A UNIQUE self-writing diary app, designed and built in Fife, could be the new Millennials' answer to Bridget Jones. 

Orla records the places you went, what was there, what you did, and even how you got there.

It also tags places with photographs, local news, weather and although the app can't count how many Chardonnays you drank, there's also a scrapbook so Bridget can add random musings. 

This spark of imagination was created by local company Trisent and built by Ember Technology, who, until five months ago, based their offices in Dunfermline. 

Now in Glenrothes, the team have just launched their Orla Beta programme at last month's EIE'17, the UK's largest technology showcase where companies pitch to investors. 

The company thinks it could be on to a winner, competing with social media in a more detailed look at past memories and they are ready to tap into the $4.4 billion lifestyle app market very soon. 

Trisent and Ember Technology are promising this could be your most memorable app yet and now members of the public will be invited to try out this diary for free and help shape how the app develops. 

Dunfermline businessman Steven Wexelstein, co-founder of Ember Technology, said: "It's been a really interesting application from a development point of view, building algorithms that detect different types of motion such as walking or running and different types of transport, while still making battery efficiency a top priority." 
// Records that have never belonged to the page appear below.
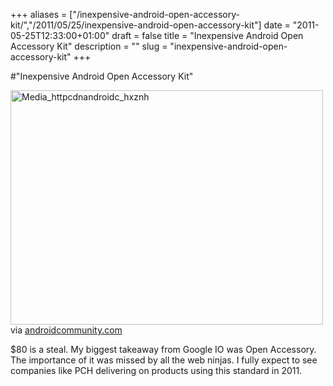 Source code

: +++
aliases = ["/inexpensive-android-open-accessory-kit/","/2011/05/25/inexpensive-android-open-accessory-kit"]
date = "2011-05-25T12:33:00+01:00"
draft = false
title = "Inexpensive Android Open Accessory Kit"
description = ""
slug = "inexpensive-android-open-accessory-kit"
+++

#"Inexpensive Android Open Accessory Kit"


 <div class="posterous_bookmarklet_entry">
 <div class='p_embed p_image_embed'>
<a href="http://getfile6.posterous.com/getfile/files.posterous.com/conoroneill/cDfgokDvGBAleEusdywvCzAqjFrxgfxGAtDsFChbdewcIFaeumhrGnlnnysx/media_httpcdnandroidc_hxznh.jpg.scaled1000.jpg"><img alt="Media_httpcdnandroidc_hxznh" height="375" src="http://getfile9.posterous.com/getfile/files.posterous.com/conoroneill/cDfgokDvGBAleEusdywvCzAqjFrxgfxGAtDsFChbdewcIFaeumhrGnlnnysx/media_httpcdnandroidc_hxznh.jpg.scaled500.jpg" width="500" /></a>
</div>


<div class="posterous_quote_citation">via <a href="http://androidcommunity.com/seeeduino-adk-provides-inexpensive-android-open-accessory-kit-alternative-20110524/">androidcommunity.com</a></div>
 <p>$80 is a steal. My biggest takeaway from Google IO was Open Accessory. The importance of it was missed by all the web ninjas. I fully expect to see companies like PCH delivering on products using this standard in 2011.</p></div>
The £150,000 trial, which has been largely self-funded with the aid of a £99,370 Smart Scotland grant through Scottish Enterprise, runs in the background of mobile phones by using location services and motion detector. 
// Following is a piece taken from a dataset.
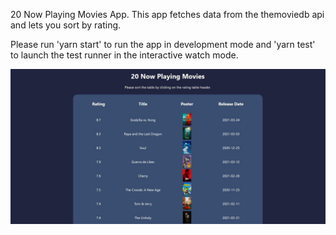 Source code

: 20 Now Playing Movies App. This app fetches data from the themoviedb api and lets you sort by rating.

Please run 'yarn start' to run the app in development mode and 'yarn test' to launch the test runner in the interactive watch mode.

![Alt text](./assets/20-now-playing-movies-image.JPG?raw=true "20 Now Playing Movies App")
Entrepreneur and CEO of Trisent, Dr Gordon Povey, said: "In future, this app could be used in lots of other ways; in business, for instance, or in tourism, when people want to keep a log of their trip or holiday. 

"So many of us feel that our lives are passing in a blur; a diary would help us record, remember and reclaim all those forgotten days.

"Orla is completely different from the very brief, very public reviews of the year which social media provides. It is a daily log which, in the best tradition, is private. 

"It's very important to us that a user's data is their own private data. Of course, individual users are free to use their written diary in whatever way this wish."